After what seemed like good progress from addressing post-parsing bottlenecks, it’s disheartening to see how bad the complete graph is—there’s still an enormous amount of space above the line, all of it wasted potential. Therefore, today it’ll be one more go at improving parallelism and reducing time to first pixel.

Before getting to work, let’s distract ourselves with an image. Here’s the beach view, again at 256 samples per pixel, rendered on both the CPU and the GPU. My hacky GPU Ptex implementation fares better here than in the roots view, though there are still issues on the sand dunes and the tree trunks.
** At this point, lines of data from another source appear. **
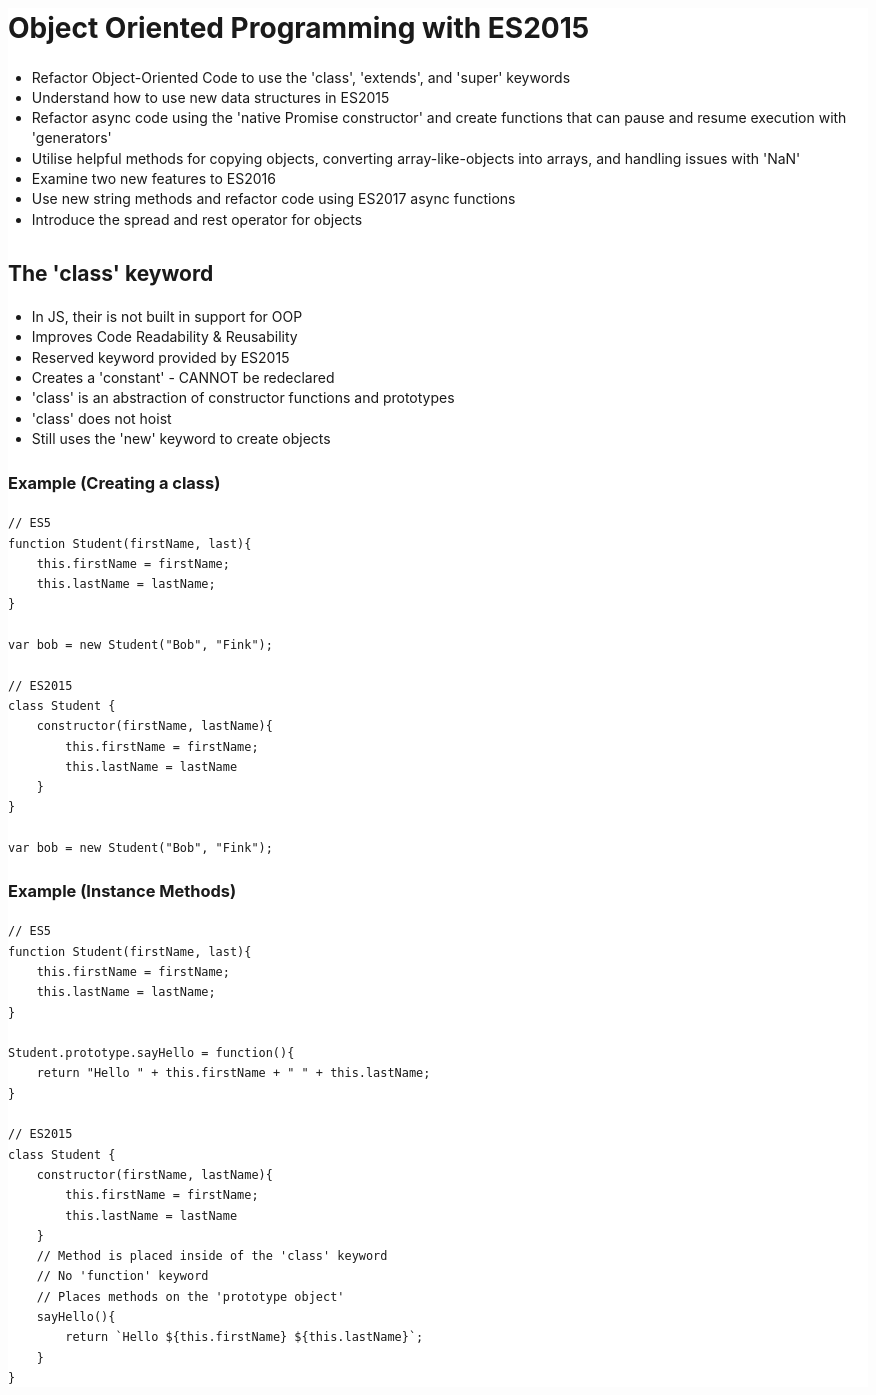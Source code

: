 # Object Oriented Programming with ES2015
- Refactor Object-Oriented Code to use the 'class', 'extends', and 'super' keywords
- Understand how to use new data structures in ES2015
- Refactor async code using the 'native Promise constructor' and create functions that can pause and resume execution with 'generators'
- Utilise helpful methods for copying objects, converting array-like-objects into arrays, and handling issues with 'NaN'
- Examine two new features to ES2016
- Use new string methods and refactor code using ES2017 async functions
- Introduce the spread and rest operator for objects

## The 'class' keyword
- In JS, their is not built in support for OOP
- Improves Code Readability & Reusability
- Reserved keyword provided by ES2015
- Creates a 'constant' - CANNOT be redeclared
- 'class' is an abstraction of constructor functions and prototypes
- 'class' does not hoist
- Still uses the 'new' keyword to create objects

### Example (Creating a class)
    // ES5
    function Student(firstName, last){
        this.firstName = firstName;
        this.lastName = lastName;
    }

    var bob = new Student("Bob", "Fink");

    // ES2015
    class Student {
        constructor(firstName, lastName){
            this.firstName = firstName;
            this.lastName = lastName
        }
    }

    var bob = new Student("Bob", "Fink");

### Example (Instance Methods)
    // ES5
    function Student(firstName, last){
        this.firstName = firstName;
        this.lastName = lastName;
    }

    Student.prototype.sayHello = function(){
        return "Hello " + this.firstName + " " + this.lastName;
    }

    // ES2015
    class Student {
        constructor(firstName, lastName){
            this.firstName = firstName;
            this.lastName = lastName
        }
        // Method is placed inside of the 'class' keyword
        // No 'function' keyword
        // Places methods on the 'prototype object'
        sayHello(){
            return `Hello ${this.firstName} ${this.lastName}`;
        }
    }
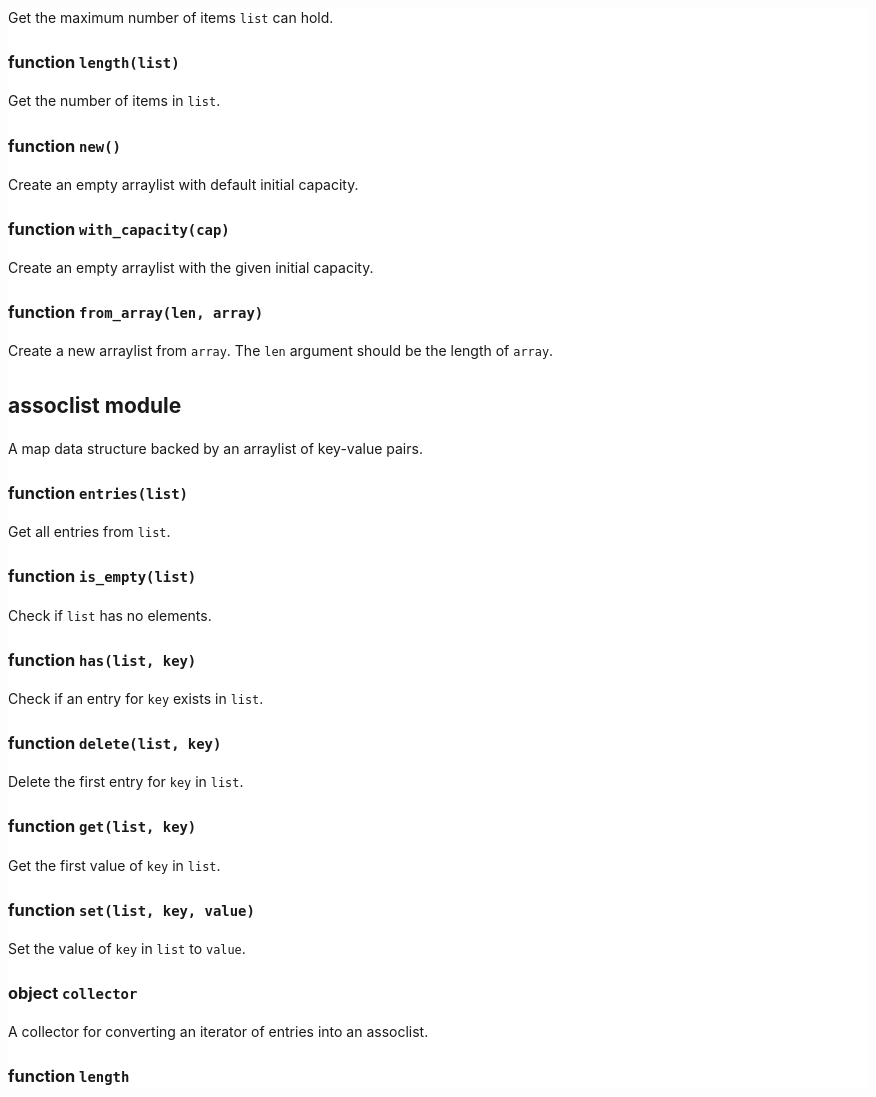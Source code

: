 Get the maximum number of items `list` can hold.

### function `length(list)`

Get the number of items in `list`.

### function `new()`

Create an empty arraylist with default initial capacity.

### function `with_capacity(cap)`

Create an empty arraylist with the given initial capacity.

### function `from_array(len, array)`

Create a new arraylist from `array`. The `len` argument should be the length
of `array`.

## assoclist module

A map data structure backed by an arraylist of key-value pairs.

### function `entries(list)`

Get all entries from `list`.

### function `is_empty(list)`

Check if `list` has no elements.

### function `has(list, key)`

Check if an entry for `key` exists in `list`.

### function `delete(list, key)`

Delete the first entry for `key` in `list`.

### function `get(list, key)`

Get the first value of `key` in `list`.

### function `set(list, key, value)`

Set the value of `key` in `list` to `value`.

### object `collector`

A collector for converting an iterator of
entries into an assoclist.

### function `length`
With the version of pbrt that is today’s starting point, the RTX A6000 GPU renders its image in 36.3 seconds, taking a total of 105 seconds of wall-clock time including parsing the scene and setting up the data structures. The 32 core AMD 3970X takes 928 seconds to render it, or 1033 seconds including everything. Rendering is slightly over 25x faster with the GPU.

Speed of Light?

That graph made it clear that time to first pixel could be better. But how much better? The area under the graph represents the amount of CPU work that is done over the course of getting started and summing it up gives us the total amount of CPU work required.

It’s easy enough to modify pbrt’s logging code to track the total CPU utilization, from which we can learn that it would be 463 seconds of single-threaded work to get everything up and running. Thus, in fantasy perfect parallel scaling world, we would start rendering after 7.2 seconds on a 32-core/64-thread system as long as the GPU didn’t become the bottleneck.

Put another way, the 59 second time to first pixel with 64 threads is slightly more than 8x worse than speed of light performance. Knowing that pbrt was still that far off was a painful realization, but it was enough to motivate giving the code more attention. So what’s holding it back?

Serialization Everywhere

A hindrance that comes from pbrt’s design is that we have thus far been trying to parallelize within distinct phases of computation but never across them. It starts reading textures only after parsing is finished; it starts creating lights only after textures are done; the BVHs for non-instanced geometry are created before the BVHs for the object instances, and so forth. This constraint means that available parallelism is often limited, making it harder to effectively scale up to use many CPU cores.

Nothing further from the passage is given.